▶ Prompt
Reproduce exactly the line that contains "### Dependencies" and all lines that follow it in the records below, ending with the last one.

◇ ◇ ◇ ◇

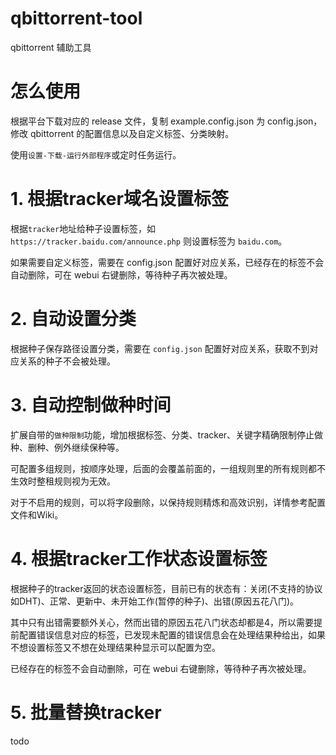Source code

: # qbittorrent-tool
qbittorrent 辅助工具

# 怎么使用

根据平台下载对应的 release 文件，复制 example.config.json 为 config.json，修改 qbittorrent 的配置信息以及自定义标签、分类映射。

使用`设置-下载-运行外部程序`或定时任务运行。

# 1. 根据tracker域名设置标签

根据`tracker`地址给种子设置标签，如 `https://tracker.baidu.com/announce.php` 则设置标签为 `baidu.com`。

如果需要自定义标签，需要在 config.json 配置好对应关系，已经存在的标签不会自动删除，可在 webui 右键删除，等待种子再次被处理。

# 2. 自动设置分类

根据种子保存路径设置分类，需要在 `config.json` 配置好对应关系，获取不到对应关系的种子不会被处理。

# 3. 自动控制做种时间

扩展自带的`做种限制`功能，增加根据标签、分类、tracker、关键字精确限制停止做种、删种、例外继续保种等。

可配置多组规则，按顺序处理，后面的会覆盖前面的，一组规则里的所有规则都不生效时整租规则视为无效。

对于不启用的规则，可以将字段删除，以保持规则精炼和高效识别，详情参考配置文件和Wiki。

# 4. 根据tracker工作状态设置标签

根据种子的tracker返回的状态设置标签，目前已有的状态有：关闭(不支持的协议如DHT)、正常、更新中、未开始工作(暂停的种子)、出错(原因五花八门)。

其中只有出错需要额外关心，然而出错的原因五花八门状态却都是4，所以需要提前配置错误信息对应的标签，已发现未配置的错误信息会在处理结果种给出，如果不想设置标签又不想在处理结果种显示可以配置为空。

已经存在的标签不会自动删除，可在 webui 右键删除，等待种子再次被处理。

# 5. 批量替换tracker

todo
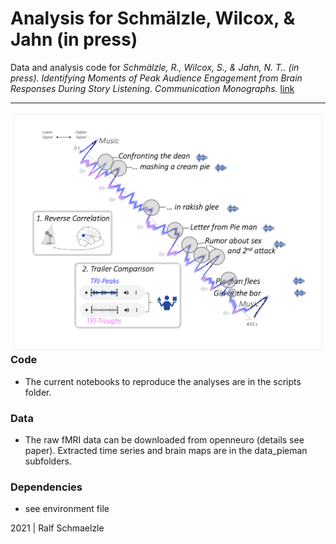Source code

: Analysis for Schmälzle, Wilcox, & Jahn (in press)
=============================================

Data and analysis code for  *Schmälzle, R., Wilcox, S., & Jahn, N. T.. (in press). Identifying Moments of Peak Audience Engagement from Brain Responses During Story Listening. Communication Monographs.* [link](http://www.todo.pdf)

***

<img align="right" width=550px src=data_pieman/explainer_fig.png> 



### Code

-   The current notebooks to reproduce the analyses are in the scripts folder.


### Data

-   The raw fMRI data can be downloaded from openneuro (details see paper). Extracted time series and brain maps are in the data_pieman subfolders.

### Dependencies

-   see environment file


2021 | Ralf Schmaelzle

◇ ◇ ◇ ◇

▶ Exercise solution
### Dependencies

-   see environment file


2021 | Ralf Schmaelzle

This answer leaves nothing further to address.